Adottato all’indomani dell’approvazione della nuova Costituzione nepalese, il blocco indiano delle merci appare una evidente ritorsione verso una nuova configurazione statuale che svincola totalmente il Nepal dalla monarchia indù e dall’egemonia di Delhi sul territorio. La decisione è stata ufficialmente giustificata da ragioni di sicurezza, a causa delle tensioni e delle violenze registrate nella regione meridionale del Terai. Tensioni che stanno rapidamente aggravandosi con la registrazione di aggressioni da parte della comunità madhese verso altri cittadini nepalesi, come forma di vendetta per non aver accolto le modifiche richieste alla Costituzione, e anche verso gli indiani che varcano il confine per partecipare al celebre Festival indù di Dashain. Un generale sentimento anti-indiano sta montando in Nepal, soprattutto nei confronti del Primo Ministro Narendra Modi, responsabile dell’iniziativa politica, che è stato anche oggetto di una preghiera di scherno a Pashupatinath, nel più sacro tempio indù del Nepal.

Le schermaglie politico-diplomatiche innescate dalla situazione continuano però, fortunatamente, su un piano di “reciproca comprensione” che ha indotto da una parte il governo nepalese a minimizzare l’azione di blocco dell’India per evitare uno scontro diretto, e dall’altra il corrispettivo indiano a promettere un addolcimento delle misure restrittive. Se però intanto il Nepal soppesa con attenzione la mano tesa dalla Cina, che sembra abbia offerto interventi alle infrastrutture nepalesi in cambio di un accordo di approvvigionamento da Pechino, l’India prosegue con la sua strategia per piegare le scelte politiche di Kathmandu, consapevole che il blocco dei prodotti energetici e di beni alimentari mina la sopravvivenza del Paese (privo di sbocchi al mare e confinante solo con India e Tibet). Il Nepal è collocato in una posizione geopolitica estremamente delicata: uno Stato cuscinetto tra i due giganti asiatici in continua ascesa, l’India, a cui è più legata culturalmente, e la Cina. Oltre alla posizione strategica del territorio e al “rischio” derivante da una sua eccessiva autonomia, le ingenti risorse idriche del Paese provenienti dalla catena dell’Himalaya, necessarie all’agricoltura indiana, transitano proprio attraverso quella provincia che i madhesi e i tahru rivendicano come regione autonoma e che lascerebbero gestire in piena autonomia a Delhi. Un’altra ragione di frizione indo-nepalese sta nel recente accordo tra Cina e India per l’apertura di rotte commerciali che passano per il Tibet e per il Nepal, stipulato senza avvertire Kathmandu e bloccato proprio dal governo nepalese che ha rivendicato la sovranità sul suo territorio.

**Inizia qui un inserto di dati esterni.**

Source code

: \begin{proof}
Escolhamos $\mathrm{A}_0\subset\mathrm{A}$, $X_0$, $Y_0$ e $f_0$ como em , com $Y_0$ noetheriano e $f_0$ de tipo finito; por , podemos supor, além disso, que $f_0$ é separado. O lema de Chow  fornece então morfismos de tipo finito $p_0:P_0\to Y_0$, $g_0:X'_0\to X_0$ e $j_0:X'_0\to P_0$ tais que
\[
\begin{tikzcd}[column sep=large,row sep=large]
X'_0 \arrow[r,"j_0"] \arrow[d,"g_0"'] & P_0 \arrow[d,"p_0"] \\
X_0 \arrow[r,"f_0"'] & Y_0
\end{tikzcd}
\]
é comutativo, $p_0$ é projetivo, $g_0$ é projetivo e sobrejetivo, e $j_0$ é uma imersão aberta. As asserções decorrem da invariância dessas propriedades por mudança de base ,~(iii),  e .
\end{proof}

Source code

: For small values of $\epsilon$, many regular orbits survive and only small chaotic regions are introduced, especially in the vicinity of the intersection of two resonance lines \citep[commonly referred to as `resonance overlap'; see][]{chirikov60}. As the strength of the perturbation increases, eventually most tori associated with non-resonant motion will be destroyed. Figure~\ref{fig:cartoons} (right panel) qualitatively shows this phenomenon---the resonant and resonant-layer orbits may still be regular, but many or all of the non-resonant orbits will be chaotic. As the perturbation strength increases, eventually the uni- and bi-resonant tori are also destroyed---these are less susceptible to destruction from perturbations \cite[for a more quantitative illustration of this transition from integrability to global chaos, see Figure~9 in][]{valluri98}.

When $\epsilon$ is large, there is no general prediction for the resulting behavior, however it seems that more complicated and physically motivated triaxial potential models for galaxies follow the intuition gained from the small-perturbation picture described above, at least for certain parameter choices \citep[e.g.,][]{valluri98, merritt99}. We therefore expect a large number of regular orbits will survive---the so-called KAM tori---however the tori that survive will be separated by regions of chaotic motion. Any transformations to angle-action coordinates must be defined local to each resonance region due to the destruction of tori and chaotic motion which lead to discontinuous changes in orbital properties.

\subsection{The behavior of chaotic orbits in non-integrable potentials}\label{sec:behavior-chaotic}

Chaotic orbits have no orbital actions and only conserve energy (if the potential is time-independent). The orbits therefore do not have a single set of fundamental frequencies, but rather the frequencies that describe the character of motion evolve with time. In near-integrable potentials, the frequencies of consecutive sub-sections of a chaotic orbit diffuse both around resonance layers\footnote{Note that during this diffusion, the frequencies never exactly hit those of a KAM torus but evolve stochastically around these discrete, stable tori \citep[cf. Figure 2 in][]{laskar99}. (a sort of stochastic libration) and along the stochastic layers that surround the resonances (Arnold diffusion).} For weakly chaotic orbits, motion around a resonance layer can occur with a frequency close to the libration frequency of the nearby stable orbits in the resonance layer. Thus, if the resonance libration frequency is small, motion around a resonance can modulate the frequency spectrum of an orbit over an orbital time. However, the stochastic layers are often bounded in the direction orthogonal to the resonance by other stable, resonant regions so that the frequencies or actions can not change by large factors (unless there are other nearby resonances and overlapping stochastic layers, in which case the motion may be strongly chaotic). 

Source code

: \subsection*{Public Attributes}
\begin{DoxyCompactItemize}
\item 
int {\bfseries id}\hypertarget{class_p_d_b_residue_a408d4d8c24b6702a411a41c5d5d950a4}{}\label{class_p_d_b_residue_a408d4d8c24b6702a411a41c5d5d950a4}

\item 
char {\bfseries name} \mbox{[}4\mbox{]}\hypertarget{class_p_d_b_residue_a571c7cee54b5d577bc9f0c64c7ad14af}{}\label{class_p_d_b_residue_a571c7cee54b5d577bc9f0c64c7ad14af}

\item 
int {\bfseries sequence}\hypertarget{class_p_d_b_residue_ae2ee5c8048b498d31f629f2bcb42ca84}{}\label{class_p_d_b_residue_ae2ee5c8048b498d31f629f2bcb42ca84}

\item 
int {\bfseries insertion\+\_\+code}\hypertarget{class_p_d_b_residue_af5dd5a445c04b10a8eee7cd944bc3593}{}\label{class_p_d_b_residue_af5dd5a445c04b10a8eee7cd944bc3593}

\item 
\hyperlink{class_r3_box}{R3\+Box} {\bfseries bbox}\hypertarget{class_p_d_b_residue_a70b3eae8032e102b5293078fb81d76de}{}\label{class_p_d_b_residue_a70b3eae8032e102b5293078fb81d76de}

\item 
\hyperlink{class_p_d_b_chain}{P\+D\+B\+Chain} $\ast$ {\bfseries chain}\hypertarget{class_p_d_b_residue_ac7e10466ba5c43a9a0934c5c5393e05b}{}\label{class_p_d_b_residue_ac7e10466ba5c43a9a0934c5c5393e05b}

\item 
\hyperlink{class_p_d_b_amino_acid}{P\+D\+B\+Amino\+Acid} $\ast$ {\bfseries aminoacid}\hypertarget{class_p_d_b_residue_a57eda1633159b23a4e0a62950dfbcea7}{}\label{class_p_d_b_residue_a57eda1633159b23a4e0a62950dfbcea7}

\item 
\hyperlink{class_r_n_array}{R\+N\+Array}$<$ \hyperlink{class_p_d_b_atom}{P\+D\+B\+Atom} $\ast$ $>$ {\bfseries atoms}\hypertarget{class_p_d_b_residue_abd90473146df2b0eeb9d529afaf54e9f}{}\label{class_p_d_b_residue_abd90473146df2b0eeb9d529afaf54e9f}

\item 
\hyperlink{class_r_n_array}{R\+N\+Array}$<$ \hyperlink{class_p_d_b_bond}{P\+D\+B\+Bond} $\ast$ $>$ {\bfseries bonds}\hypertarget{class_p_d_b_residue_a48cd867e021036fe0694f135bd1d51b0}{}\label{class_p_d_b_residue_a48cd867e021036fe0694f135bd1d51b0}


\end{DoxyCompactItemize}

Proprio negli ultimi giorni sembrano esserci i primi segnali di miglioramento: con l’avvicendamento di KP Sharma Oli a Primo Ministro nepalese, è giunta la promessa di rivedere alcune parti della Costituzione contestate dalle minoranze del sud del Paese; anche il blocco indiano delle merci pare si stia affievolendo e l’elezione parlamentare di Bidya Bhandari a Presidente del Nepal, battagliera sostenitrice dei diritti delle donne, appare un segnale di forte cambiamento per la tradizionalista società nepalese. È evidente che in ballo c’è l’intero equilibrio del sub-continente indiano e i rapporti con il vicino cinese: una posta in gioco che sarà sempre troppo alta per l’India per rispettare la sovranità popolare del piccolo Stato nepalese?

Miriam Rossi

Miriam Rossi (Viterbo, 1981). Dottoressa di ricerca in Storia delle Relazioni e delle Organizzazioni Internazionali, è esperta di diritti umani, ONU e politica internazionale. Dopo 10 anni nel mondo della ricerca e altrettanti nel settore della cooperazione internazionale (e aver imparato a fare formazione, progettazione e comunicazione), attualmente opera all'interno dell'Università degli studi di Trento per il più ampio trasferimento della conoscenza e del sapere scientifico.